Transcript for Wrestling with Uncertainty, segment 14 of 16

{{{The Report}}}

Every year, if not every day, we have to wager our salvation upon some prophecy based on imperfect knowledge.

It sure is evident that Rodin recognized that life is steeped in uncertainty. After all, every day we make decisions based upon limited information. We deal with this uncertain world by basing our choices on the best information we can gather, and that's what the National Assessment reaches for, as clear a view as we can muster of a resource that we are unable to measure directly but for which we have a vast array of information. Let's look at some of the results.


As you see, for most resource categories we provide a range of estimates representing different probabilities. These reflect the uncertainties inherent in the assessment process and act sort of like odds in betting. These ranges are substantial, but don't be distracted by their magnitude. Let's look at what they mean.
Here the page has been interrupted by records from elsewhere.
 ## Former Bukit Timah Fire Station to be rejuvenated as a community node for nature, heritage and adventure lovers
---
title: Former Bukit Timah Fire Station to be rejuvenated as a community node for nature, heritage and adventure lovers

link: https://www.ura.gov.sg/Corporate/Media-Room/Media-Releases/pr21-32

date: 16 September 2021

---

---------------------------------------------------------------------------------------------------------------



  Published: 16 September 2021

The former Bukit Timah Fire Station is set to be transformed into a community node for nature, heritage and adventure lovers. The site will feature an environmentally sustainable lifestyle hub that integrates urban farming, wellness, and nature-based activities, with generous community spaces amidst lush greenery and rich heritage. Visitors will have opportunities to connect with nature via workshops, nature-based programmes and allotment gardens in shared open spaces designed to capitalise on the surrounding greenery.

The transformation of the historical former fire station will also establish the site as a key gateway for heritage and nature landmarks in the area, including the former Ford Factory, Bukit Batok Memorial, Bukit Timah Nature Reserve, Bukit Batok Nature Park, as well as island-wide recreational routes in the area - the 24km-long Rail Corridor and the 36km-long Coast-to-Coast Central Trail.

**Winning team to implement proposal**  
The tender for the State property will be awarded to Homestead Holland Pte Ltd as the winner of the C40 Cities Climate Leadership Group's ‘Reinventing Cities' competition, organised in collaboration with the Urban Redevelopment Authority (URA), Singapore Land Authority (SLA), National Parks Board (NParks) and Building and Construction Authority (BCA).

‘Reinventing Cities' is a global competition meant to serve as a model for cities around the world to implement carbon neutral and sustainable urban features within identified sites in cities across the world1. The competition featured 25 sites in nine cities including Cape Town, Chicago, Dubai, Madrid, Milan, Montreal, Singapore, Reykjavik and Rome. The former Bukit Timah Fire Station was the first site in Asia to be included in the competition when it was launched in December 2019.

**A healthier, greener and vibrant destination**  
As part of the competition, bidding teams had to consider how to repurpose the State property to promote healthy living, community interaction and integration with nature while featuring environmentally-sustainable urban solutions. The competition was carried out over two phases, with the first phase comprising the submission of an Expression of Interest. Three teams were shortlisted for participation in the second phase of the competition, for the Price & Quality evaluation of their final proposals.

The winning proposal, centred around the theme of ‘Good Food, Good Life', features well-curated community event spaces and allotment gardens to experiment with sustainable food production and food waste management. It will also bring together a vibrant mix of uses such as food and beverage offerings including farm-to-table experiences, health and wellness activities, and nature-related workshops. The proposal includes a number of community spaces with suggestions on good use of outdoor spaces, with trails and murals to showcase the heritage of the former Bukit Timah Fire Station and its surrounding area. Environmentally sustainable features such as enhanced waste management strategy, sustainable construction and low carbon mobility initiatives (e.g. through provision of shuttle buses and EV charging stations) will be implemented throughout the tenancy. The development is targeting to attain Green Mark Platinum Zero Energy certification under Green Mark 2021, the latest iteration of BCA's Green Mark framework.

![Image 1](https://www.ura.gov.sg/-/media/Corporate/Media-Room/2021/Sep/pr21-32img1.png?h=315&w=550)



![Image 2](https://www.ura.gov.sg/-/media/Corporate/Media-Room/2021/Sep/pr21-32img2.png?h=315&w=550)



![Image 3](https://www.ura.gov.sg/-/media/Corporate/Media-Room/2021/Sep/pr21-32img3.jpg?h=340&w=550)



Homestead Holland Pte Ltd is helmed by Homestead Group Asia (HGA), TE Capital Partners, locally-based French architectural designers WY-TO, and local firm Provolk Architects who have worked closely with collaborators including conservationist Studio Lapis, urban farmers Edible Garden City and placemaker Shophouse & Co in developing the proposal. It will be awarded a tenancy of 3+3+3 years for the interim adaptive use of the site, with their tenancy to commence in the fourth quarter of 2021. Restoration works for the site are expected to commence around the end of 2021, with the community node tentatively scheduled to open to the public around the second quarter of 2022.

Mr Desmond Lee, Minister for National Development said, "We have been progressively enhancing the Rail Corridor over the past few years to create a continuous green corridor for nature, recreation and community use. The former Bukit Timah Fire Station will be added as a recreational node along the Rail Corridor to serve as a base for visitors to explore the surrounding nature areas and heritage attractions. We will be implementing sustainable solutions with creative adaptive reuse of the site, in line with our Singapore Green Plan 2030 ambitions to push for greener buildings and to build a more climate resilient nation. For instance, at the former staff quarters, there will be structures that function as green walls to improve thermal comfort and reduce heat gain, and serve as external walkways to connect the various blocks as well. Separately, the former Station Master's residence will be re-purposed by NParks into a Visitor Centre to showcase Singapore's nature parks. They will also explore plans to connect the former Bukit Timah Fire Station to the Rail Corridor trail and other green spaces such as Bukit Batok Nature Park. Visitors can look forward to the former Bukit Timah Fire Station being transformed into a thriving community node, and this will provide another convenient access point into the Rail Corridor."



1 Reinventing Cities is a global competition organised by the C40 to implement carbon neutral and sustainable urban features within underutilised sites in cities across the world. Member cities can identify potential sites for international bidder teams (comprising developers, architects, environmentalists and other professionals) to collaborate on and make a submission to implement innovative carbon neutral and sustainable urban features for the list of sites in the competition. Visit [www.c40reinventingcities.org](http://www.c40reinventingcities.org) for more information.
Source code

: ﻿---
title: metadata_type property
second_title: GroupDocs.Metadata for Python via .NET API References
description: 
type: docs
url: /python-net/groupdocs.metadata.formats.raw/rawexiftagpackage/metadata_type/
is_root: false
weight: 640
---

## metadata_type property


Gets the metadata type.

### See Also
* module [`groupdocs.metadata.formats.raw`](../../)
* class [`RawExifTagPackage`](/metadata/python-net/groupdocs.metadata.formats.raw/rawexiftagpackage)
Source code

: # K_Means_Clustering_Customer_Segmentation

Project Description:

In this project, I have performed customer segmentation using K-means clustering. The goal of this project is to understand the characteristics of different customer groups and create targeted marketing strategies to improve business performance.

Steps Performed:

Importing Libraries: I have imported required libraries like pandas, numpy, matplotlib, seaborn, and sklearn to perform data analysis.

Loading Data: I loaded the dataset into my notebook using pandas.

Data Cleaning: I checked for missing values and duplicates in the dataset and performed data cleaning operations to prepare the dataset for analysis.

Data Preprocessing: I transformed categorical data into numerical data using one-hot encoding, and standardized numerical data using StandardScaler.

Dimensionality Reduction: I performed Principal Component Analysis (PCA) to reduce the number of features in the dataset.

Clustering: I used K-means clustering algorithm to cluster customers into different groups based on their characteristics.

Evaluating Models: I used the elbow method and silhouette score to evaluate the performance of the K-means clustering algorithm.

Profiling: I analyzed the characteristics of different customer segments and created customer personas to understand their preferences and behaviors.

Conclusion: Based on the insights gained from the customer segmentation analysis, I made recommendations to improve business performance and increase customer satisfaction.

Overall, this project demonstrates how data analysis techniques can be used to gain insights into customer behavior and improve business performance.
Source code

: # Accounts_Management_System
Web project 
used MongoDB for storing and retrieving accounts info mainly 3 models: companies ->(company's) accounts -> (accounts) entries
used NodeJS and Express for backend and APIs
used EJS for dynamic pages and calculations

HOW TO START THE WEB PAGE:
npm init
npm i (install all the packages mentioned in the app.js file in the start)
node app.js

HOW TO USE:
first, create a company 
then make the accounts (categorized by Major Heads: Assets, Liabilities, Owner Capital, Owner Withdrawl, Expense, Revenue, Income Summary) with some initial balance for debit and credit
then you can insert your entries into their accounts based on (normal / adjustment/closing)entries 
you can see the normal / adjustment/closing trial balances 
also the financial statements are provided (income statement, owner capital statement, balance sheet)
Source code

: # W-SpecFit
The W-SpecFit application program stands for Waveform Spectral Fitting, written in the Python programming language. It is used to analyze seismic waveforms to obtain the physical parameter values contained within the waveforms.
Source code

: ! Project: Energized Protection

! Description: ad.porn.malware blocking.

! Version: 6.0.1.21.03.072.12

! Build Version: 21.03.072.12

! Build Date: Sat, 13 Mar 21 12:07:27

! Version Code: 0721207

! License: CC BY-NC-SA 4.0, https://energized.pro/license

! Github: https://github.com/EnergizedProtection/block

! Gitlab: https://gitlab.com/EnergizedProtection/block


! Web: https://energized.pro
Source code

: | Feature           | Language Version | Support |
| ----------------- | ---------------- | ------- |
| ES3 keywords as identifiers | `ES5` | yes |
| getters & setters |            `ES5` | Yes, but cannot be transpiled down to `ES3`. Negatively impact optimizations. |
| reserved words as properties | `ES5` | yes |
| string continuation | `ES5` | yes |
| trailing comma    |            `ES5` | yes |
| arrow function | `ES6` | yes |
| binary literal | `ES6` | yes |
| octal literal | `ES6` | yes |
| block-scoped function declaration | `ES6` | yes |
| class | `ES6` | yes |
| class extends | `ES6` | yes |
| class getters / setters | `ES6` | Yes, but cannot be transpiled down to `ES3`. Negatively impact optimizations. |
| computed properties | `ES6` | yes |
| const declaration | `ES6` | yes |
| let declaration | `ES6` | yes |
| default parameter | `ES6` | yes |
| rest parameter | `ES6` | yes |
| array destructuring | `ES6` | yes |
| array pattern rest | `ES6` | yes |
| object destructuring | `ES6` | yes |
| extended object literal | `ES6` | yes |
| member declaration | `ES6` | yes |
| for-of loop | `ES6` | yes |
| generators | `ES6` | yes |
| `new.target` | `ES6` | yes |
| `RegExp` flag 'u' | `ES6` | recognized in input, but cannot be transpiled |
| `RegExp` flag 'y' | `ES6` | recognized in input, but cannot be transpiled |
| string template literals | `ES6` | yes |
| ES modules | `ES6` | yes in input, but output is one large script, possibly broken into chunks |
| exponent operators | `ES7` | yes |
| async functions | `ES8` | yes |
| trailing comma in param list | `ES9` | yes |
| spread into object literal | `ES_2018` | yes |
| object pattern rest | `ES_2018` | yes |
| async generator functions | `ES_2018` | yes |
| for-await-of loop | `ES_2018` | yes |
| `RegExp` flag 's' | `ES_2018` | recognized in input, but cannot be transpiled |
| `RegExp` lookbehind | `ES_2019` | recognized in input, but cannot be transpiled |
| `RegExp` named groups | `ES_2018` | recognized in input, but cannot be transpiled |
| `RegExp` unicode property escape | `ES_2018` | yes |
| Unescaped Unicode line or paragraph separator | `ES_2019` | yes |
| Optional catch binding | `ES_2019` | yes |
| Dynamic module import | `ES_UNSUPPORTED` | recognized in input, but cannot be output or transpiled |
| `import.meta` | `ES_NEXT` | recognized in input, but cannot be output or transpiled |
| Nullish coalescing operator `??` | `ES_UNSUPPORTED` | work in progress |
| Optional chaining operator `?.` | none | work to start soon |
Take conventional oil, for example. Here, the lower end, twenty-three point five billion barrels indicates what we think is almost a sure thing with a ninety-five percent chance that at least this amount could be added to our reserves. The high end is much less likely. It's nearly double the amount but with only a five percent chance that we'll produce this much. That's one in twenty. The middle number has a fifty-fifty chance of being accurate. Though the ultimate amount will almost certainly be different, it's more likely to approach this number than any other. No matter how accurate these numbers are, the amount of oil and gas we ultimately produce will depend on a variety of unpredictable factors that affect the petroleum industry. Nevertheless, the National Assessment provides a base line measure of what we can reasonably expect from domestic oil and gas resources.

But the assessment provides a great deal more than this in a form that's open to anyone - an energy analyst in Washington, a geologist in Houston, an environmentalist in California, or even a high school student in Kansas. Data on the history and possible future development for oil and gas on any land in the United States will be directly available on CD-ROM or the Internet. With this information any user will be able to investigate the impact of oil and gas activity on land use anywhere in the United States. While this will streamline the work of state and federal governments, it will also give private citizens access to information that has not been accessible previously. At the same time the wealth of detail on occurrence and composition of hydrocarbons to be found in any region will aid the independent oil and gas producers who are now developing our domestic energy supplies. The nineteen ninety-five National Assessment CD contains summaries of about five hundred sixty petroleum plays across the United States. It also provides documentation of the theoretical foundation and methodology of the assessment process and a bibliography of related topics.